(Records provided begins)

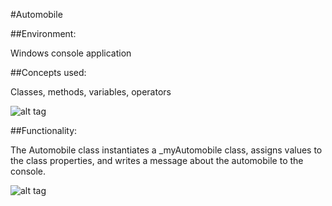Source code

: #Automobile

##Environment:

Windows console application

##Concepts used:

Classes, methods, variables, operators

![alt tag](https://raw.github.com/andrewjhinger/Automobile/master/automobileclass.JPG)

##Functionality:

The Automobile class instantiates a _myAutomobile class, assigns values to the class properties, and writes a message about the automobile to the console.

![alt tag](https://raw.github.com/andrewjhinger/Automobile/master/automobileconsole.JPG)
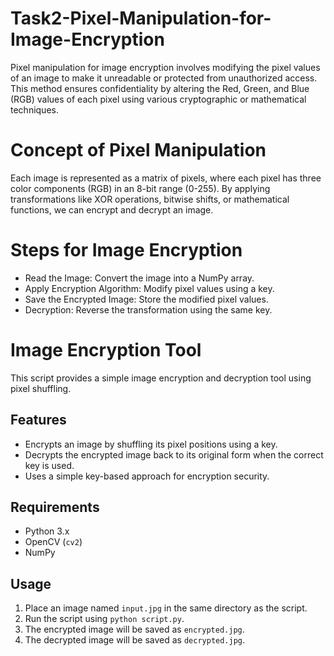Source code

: # Task2-Pixel-Manipulation-for-Image-Encryption
Pixel manipulation for image encryption involves modifying the pixel values of an image to make it unreadable or protected from unauthorized access. This method ensures confidentiality by altering the Red, Green, and Blue (RGB) values of each pixel using various cryptographic or mathematical techniques.

# Concept of Pixel Manipulation
Each image is represented as a matrix of pixels, where each pixel has three color components (RGB) in an 8-bit range (0-255). By applying transformations like XOR operations, bitwise shifts, or mathematical functions, we can encrypt and decrypt an image.

# Steps for Image Encryption
- Read the Image: Convert the image into a NumPy array.
- Apply Encryption Algorithm: Modify pixel values using a key.
- Save the Encrypted Image: Store the modified pixel values.
- Decryption: Reverse the transformation using the same key.

# Image Encryption Tool

This script provides a simple image encryption and decryption tool using pixel shuffling.

## Features
- Encrypts an image by shuffling its pixel positions using a key.
- Decrypts the encrypted image back to its original form when the correct key is used.
- Uses a simple key-based approach for encryption security.

## Requirements
- Python 3.x
- OpenCV (`cv2`)
- NumPy

## Usage
1. Place an image named `input.jpg` in the same directory as the script.
2. Run the script using `python script.py`.
3. The encrypted image will be saved as `encrypted.jpg`.
4. The decrypted image will be saved as `decrypted.jpg`.
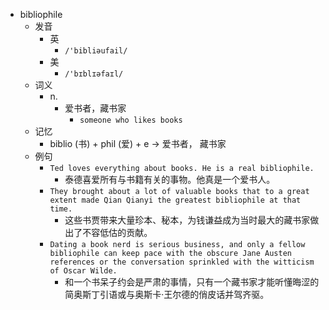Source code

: - bibliophile
  - 发音
    - 英
      - `/'bibliəufail/`
    - 美
      - `/'bɪblɪəfaɪl/`
  - 词义
    - n.
      - 爱书者，藏书家
        - `someone who likes books`
  - 记忆
    - biblio (书) + phil (爱) + e → 爱书者， 藏书家
  - 例句
    - `Ted loves everything about books. He is a real bibliophile.`
      - 泰德喜爱所有与书籍有关的事物。他真是一个爱书人。
    - `They brought about a lot of valuable books that to a great extent made Qian Qianyi the greatest bibliophile at that time.`
      - 这些书贾带来大量珍本、秘本，为钱谦益成为当时最大的藏书家做出了不容低估的贡献。
    - `Dating a book nerd is serious business, and only a fellow bibliophile can keep pace with the obscure Jane Austen references or the conversation sprinkled with the witticism of Oscar Wilde.`
      - 和一个书呆子约会是严肃的事情，只有一个藏书家才能听懂晦涩的简奥斯丁引语或与奥斯卡·王尔德的俏皮话并驾齐驱。

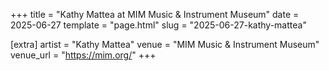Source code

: +++
title = "Kathy Mattea at MIM Music & Instrument Museum"
date = 2025-06-27
template = "page.html"
slug = "2025-06-27-kathy-mattea"

[extra]
artist = "Kathy Mattea"
venue = "MIM Music & Instrument Museum"
venue_url = "https://mim.org/"
+++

(Records provided ends)

## Task to carry out
Output each line of the listing above that has "script".

## Answer box
This script provides a simple image encryption and decryption tool using pixel shuffling.
1. Place an image named `input.jpg` in the same directory as the script.
2. Run the script using `python script.py`.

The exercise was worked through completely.